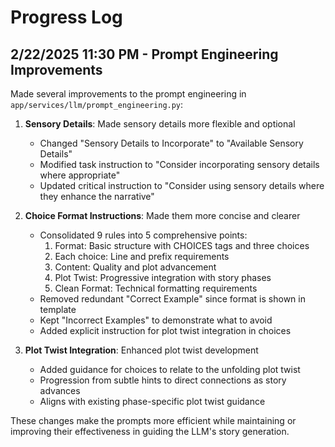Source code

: # Progress Log

## 2/22/2025 11:30 PM - Prompt Engineering Improvements

Made several improvements to the prompt engineering in `app/services/llm/prompt_engineering.py`:

1. **Sensory Details**: Made sensory details more flexible and optional
   - Changed "Sensory Details to Incorporate" to "Available Sensory Details"
   - Modified task instruction to "Consider incorporating sensory details where appropriate"
   - Updated critical instruction to "Consider using sensory details where they enhance the narrative"

2. **Choice Format Instructions**: Made them more concise and clearer
   - Consolidated 9 rules into 5 comprehensive points:
     1. Format: Basic structure with CHOICES tags and three choices
     2. Each choice: Line and prefix requirements
     3. Content: Quality and plot advancement
     4. Plot Twist: Progressive integration with story phases
     5. Clean Format: Technical formatting requirements
   - Removed redundant "Correct Example" since format is shown in template
   - Kept "Incorrect Examples" to demonstrate what to avoid
   - Added explicit instruction for plot twist integration in choices

3. **Plot Twist Integration**: Enhanced plot twist development
   - Added guidance for choices to relate to the unfolding plot twist
   - Progression from subtle hints to direct connections as story advances
   - Aligns with existing phase-specific plot twist guidance

These changes make the prompts more efficient while maintaining or improving their effectiveness in guiding the LLM's story generation.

::::

AIM OF THE TASK:
Nothing but the lines from the one containing "2. Each choice: Line" through the final line of the data above is to be reproduced, each exactly as written.

SOLVED PROBLEM:
     2. Each choice: Line and prefix requirements
     3. Content: Quality and plot advancement
     4. Plot Twist: Progressive integration with story phases
     5. Clean Format: Technical formatting requirements
   - Removed redundant "Correct Example" since format is shown in template
   - Kept "Incorrect Examples" to demonstrate what to avoid
   - Added explicit instruction for plot twist integration in choices

3. **Plot Twist Integration**: Enhanced plot twist development
   - Added guidance for choices to relate to the unfolding plot twist
   - Progression from subtle hints to direct connections as story advances
   - Aligns with existing phase-specific plot twist guidance

These changes make the prompts more efficient while maintaining or improving their effectiveness in guiding the LLM's story generation.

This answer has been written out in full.